The Quay Config Tool implements several features to capture and validate configuration data based on a predefined schema.

This tool includes the following features:

  • Validate Quay configuration using CLI tool
  • Generate code for custom field group definitions (includes structs, constructors, defaults)
  • Validation tag support from Validator
  • Built-in validator tags for OAuth and JWT structs

Installation

Build from Source

Install using the Go tool:

go get -u github.com/quay/config-tool/...

This will generate files for the Quay validator executable and install the config-tool CLI tool.

Build from Dockerfile

Clone this repo and build an image:

$ git clone https://github.com/quay/config-tool.git
$ cd config-tool
$ sudo podman build -t config-tool .

Start the container and execute command:

$ sudo podman run -it -v ${CONFIG_MOUNT}:/conf config-tool ...

Note that you must mount in your config directory in order for the config-tool to see it.

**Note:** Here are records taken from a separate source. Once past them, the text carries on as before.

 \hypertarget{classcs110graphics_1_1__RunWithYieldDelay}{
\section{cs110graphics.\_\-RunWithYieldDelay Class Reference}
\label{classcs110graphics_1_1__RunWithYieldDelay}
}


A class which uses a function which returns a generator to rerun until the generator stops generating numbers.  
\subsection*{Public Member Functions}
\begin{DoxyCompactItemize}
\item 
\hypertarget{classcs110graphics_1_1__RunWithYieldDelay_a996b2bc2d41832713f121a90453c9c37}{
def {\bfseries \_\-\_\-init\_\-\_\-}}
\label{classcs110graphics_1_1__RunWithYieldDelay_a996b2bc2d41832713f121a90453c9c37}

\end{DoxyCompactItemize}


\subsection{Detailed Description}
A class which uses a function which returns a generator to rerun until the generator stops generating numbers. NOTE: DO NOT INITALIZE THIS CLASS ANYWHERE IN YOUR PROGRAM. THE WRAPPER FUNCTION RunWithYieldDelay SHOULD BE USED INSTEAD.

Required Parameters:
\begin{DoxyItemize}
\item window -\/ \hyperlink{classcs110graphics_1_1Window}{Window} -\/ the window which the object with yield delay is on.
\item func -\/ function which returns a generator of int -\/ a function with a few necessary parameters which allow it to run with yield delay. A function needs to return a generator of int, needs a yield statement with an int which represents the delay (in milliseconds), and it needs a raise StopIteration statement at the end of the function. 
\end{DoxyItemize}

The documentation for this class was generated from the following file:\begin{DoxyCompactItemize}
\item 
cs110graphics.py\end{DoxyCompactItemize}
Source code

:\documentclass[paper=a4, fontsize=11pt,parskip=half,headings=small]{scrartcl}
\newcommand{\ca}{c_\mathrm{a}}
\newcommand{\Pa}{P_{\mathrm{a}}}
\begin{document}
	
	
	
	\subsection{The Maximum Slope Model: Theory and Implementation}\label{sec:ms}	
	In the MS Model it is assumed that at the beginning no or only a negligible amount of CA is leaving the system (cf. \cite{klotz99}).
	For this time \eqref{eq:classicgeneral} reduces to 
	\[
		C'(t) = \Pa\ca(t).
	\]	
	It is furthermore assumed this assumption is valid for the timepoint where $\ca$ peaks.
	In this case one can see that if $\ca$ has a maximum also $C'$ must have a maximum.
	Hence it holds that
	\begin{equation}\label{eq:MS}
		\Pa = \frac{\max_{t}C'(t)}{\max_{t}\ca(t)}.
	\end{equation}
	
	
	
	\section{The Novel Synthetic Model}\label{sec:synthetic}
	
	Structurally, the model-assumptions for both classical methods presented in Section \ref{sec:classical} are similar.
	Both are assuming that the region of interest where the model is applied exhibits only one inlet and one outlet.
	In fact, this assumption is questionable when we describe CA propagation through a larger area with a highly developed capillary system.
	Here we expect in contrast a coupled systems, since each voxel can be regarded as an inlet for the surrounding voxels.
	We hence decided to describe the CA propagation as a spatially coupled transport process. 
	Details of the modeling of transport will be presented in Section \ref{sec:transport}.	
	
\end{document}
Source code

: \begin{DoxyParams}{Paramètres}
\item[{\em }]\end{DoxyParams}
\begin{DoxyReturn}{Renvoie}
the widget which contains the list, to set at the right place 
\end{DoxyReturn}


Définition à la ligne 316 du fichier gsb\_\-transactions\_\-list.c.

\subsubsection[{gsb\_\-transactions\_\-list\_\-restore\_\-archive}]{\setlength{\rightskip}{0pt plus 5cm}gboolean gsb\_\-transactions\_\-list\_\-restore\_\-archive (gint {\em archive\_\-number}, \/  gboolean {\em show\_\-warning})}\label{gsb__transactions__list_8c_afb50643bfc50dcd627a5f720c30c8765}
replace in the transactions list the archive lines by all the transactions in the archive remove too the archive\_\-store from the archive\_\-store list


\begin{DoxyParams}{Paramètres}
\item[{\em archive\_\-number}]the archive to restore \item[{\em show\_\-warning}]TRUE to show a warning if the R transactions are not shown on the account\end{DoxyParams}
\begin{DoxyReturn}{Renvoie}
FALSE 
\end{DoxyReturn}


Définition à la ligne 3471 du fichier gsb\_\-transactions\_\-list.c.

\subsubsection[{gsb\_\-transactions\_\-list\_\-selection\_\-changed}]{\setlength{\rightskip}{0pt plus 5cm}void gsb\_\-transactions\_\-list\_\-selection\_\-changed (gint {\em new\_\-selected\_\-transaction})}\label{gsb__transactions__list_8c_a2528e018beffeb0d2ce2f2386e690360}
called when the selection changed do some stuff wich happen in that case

Note: By default, this tool will generate an executable from a pre-built Config definition. For usage on writing a custom Config definition see here

Usage

The CLI tool contains two main commands:

The print command is used to output the entire configuration with defaults specified
{
        "HostSettings": (*fieldgroups.HostSettingsFieldGroup)({
                ServerHostname: "quay:8081",
                PreferredURLScheme: "https",
                ExternalTLSTermination: false
        }),
        "TagExpiration": (*fieldgroups.TagExpirationFieldGroup)({
                FeatureChangeTagExpiration: false,
                DefaultTagExpiration: "2w",
                TagExpirationOptions: {
                        "0s",
                        "1d",
                        "1w",
                        "2w",
                        "4w"
                }
        }),
        "UserVisibleSettings": (*fieldgroups.UserVisibleSettingsFieldGroup)({
                RegistryTitle: "Project Quay",
                RegistryTitleShort: "Project Quay",
                SearchResultsPerPage: 10,
                SearchMaxResultPageCount: 10,
                ContactInfo: {
                },
                AvatarKind: "local",
                Branding: (*fieldgroups.BrandingStruct)({
                        Logo: "not_a_url",
                        FooterIMG: "also_not_a_url",
                        FooterURL: ""
                })
        })
}
The validate command is used to show while field groups have been validated succesully
$ config-tool validate -c <path-to-config-dir>
+---------------------+--------------------+-------------------------+--------+
|     FIELD GROUP     |       FIELD        |          ERROR          | STATUS |
+---------------------+--------------------+-------------------------+--------+
| HostSettings        | -                  | -                       | 🟢     |
| TagExpiration       | -                  | -                       | 🟢     |
| UserVisibleSettings | BRANDING.Logo      | Field enforces tag: url | 🔴     |
|                     | BRANDING.FooterIMG | Field enforces tag: url | 🔴     |
+---------------------+--------------------+-------------------------+--------+
The editor command will bring up an interactive UI to reconfigure and validate a config bundle.
$ config-tool editor -c <path-to-config-dir> -p <editor-password> -e <operator-endpoint>

This command will bring up an interactive UI in which a user can modify, validate, and download a config. In addition, Swagger documentation can be reached by going to {{host}}/swagger/index.html

Using HTTPS

You can deploy the config editor using TLS certificates by passing environment variables to the runtime. The public and private keys must contain valid SANs for the route that you wish to deploy the editor on.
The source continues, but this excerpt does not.